CLINICAL PATHWAY FORWARD

– with a focus on market approval

Plan to demonstrate clinical benefit

NanoEcho works systematically together with the healthcare to produce clinical evidence for a new diagnostic method. The goal of the clinical path forward is to create a basis for market approval of the imaging system that includes both the equipment and the nanoparticles (NanoEcho Particle-1). The system is documented and proven safe to use on patients, and the following step are now planned to be carried out:

1. Dose confirmation study (ongoing)

The goal is to determine the nanoparticle dose and optimal time between the injection of the nanoparticle and the execution of the examination on healthy study participants. The study is currently ongoing at one of CTC's (Clinical Trial Consultants) clinics in Uppsala and is planned to include a total of 12 participants.

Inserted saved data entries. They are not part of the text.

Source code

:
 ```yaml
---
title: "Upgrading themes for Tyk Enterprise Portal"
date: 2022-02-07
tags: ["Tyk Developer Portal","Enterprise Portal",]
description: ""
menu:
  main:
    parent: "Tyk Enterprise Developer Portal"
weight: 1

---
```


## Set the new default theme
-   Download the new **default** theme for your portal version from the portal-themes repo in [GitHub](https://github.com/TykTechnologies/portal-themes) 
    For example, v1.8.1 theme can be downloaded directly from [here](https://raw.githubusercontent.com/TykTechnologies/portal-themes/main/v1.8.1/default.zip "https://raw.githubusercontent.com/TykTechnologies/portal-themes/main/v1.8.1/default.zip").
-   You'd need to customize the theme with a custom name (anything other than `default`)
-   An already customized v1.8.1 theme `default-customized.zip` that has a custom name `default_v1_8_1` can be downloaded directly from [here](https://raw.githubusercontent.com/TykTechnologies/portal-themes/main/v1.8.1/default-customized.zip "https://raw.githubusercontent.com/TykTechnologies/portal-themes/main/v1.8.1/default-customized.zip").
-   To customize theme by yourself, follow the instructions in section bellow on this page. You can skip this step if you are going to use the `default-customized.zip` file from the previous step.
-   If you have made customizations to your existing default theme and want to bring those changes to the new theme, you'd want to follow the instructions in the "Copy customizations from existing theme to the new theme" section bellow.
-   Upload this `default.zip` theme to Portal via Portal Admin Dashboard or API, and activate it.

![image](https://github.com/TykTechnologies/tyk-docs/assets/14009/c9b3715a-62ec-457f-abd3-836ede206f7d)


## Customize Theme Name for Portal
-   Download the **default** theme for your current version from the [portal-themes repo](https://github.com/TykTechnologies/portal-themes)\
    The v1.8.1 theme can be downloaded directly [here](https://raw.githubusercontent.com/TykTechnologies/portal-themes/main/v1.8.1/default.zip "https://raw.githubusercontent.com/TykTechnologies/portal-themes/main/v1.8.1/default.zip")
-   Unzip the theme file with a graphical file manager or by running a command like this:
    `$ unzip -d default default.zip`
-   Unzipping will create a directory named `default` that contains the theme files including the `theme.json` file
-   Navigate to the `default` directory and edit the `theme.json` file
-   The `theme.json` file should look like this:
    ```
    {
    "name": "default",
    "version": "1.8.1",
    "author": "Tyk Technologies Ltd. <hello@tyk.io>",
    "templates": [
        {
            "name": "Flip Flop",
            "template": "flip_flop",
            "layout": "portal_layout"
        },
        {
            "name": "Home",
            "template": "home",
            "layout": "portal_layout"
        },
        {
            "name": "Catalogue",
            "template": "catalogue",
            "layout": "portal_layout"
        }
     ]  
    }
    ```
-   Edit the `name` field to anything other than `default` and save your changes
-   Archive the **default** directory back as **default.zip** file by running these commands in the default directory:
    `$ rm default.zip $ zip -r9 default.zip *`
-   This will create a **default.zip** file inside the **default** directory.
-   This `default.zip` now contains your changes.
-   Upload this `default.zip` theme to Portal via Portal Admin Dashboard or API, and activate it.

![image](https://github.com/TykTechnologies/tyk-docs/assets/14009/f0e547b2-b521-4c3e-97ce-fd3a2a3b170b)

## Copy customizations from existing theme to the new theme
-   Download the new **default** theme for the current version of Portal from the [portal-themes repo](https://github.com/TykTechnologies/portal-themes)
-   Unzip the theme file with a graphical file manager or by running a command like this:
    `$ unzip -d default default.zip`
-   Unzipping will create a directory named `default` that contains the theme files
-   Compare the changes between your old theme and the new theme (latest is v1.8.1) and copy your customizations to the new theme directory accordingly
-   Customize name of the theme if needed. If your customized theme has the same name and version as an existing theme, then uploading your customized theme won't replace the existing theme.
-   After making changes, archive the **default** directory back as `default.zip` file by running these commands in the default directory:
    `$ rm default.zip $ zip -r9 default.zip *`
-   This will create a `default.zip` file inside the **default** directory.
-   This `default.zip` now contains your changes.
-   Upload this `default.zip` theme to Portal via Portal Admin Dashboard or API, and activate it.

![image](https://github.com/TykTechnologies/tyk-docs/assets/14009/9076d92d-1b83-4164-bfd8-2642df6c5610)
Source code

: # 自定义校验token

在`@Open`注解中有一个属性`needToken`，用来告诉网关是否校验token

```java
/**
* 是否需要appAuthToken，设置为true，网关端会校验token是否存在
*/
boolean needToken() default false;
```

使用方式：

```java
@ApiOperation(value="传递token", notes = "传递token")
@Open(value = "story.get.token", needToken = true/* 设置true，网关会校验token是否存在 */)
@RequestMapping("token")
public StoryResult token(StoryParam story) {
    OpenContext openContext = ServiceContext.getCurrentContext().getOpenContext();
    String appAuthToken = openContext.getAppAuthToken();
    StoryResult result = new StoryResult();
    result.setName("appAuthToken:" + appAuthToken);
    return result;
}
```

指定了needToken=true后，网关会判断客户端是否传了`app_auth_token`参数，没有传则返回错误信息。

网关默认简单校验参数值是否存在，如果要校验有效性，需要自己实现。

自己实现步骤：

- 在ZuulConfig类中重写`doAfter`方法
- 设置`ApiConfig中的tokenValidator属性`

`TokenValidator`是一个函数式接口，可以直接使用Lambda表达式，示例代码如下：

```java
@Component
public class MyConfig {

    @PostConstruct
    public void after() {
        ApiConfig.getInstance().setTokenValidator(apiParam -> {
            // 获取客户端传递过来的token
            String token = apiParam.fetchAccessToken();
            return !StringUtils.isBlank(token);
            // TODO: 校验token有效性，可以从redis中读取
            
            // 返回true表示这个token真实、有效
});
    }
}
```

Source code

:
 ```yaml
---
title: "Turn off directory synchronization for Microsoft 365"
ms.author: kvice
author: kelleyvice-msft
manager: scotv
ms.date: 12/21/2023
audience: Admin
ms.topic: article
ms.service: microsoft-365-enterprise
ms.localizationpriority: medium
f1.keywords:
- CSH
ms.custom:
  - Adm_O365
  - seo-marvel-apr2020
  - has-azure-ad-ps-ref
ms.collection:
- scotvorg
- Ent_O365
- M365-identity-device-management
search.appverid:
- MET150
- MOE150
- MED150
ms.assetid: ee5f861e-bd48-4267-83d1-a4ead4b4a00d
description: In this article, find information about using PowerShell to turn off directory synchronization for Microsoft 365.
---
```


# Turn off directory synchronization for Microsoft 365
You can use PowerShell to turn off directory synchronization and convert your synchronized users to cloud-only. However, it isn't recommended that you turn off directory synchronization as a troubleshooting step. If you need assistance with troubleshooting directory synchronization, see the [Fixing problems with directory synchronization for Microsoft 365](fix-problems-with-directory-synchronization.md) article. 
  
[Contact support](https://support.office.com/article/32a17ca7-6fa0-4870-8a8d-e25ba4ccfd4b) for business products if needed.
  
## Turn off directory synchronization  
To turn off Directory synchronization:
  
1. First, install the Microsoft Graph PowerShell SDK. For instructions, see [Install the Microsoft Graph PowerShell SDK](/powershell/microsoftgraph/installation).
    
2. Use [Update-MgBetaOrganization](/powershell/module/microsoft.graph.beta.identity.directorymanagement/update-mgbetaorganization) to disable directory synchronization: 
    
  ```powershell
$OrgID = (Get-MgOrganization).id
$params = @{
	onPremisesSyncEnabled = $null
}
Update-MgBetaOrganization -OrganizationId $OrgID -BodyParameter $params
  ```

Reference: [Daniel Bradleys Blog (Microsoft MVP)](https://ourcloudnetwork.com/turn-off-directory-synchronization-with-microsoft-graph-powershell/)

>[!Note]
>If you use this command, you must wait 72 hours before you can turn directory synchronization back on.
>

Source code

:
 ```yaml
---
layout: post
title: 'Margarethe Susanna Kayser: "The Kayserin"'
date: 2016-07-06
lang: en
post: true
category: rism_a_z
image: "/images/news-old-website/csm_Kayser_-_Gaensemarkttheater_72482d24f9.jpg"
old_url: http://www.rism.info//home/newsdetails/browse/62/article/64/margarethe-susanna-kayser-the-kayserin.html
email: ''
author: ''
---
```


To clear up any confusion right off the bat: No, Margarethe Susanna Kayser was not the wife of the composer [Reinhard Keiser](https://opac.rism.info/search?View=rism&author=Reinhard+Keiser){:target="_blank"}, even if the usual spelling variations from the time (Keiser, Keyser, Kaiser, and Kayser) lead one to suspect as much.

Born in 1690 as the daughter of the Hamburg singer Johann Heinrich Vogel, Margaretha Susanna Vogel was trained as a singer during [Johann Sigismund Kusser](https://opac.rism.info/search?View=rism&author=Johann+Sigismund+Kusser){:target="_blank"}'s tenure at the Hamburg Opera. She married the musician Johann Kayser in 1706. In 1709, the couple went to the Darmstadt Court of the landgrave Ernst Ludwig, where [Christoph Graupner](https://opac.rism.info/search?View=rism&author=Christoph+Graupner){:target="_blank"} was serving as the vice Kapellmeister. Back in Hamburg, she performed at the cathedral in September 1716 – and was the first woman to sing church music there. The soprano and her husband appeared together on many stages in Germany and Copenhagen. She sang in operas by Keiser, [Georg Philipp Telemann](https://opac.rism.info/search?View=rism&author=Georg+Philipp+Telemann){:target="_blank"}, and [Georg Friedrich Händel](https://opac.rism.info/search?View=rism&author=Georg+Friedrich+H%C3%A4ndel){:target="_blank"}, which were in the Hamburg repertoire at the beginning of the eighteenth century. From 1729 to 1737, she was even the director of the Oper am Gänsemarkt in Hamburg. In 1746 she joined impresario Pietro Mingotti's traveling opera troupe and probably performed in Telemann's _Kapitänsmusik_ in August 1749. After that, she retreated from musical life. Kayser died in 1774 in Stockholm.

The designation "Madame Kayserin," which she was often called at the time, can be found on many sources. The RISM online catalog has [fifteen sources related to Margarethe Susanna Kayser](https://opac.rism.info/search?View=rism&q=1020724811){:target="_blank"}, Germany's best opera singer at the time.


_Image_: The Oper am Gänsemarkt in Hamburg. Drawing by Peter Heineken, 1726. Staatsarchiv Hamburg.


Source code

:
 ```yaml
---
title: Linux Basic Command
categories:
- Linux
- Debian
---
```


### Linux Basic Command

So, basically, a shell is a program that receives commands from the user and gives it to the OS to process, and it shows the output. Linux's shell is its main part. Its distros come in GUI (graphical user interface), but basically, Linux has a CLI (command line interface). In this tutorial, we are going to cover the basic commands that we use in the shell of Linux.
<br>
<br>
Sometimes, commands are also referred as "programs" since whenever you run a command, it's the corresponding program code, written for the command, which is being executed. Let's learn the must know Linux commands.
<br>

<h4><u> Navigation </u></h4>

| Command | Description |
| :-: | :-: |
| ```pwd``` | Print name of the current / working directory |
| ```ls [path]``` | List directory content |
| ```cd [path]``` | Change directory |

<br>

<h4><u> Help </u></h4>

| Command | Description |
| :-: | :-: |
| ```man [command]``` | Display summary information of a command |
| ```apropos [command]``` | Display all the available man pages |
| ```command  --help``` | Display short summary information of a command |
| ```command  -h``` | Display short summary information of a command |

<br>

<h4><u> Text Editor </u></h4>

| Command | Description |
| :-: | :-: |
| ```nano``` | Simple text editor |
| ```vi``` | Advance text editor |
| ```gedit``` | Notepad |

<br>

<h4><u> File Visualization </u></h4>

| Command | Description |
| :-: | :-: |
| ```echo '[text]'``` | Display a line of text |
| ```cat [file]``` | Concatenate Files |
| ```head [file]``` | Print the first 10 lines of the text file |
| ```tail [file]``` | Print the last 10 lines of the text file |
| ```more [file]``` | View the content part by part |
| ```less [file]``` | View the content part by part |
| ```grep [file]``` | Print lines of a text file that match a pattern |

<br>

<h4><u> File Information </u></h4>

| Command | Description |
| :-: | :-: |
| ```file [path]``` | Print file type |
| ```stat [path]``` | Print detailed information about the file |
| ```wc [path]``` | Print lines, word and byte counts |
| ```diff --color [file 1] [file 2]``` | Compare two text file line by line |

2. Proof of Concept-study (preparatory)

The goal is to confirm the selected dose of the nanoparticle, and the timing of examinations on patients with rectal cancer, as well as producing educational materials and instructions for how the diagnosing physician should interpret the images.

3. Create clinical evidence for official registration (design)

The goal is to prove a basis for market approval, which includes both NanoEcho's diagnostic equipment and NanoEcho Particle-1. The patients are examined in a controlled study based on a defined dose and time between injection and examination. Diagnosing doctors interpret the images based on the educational materials.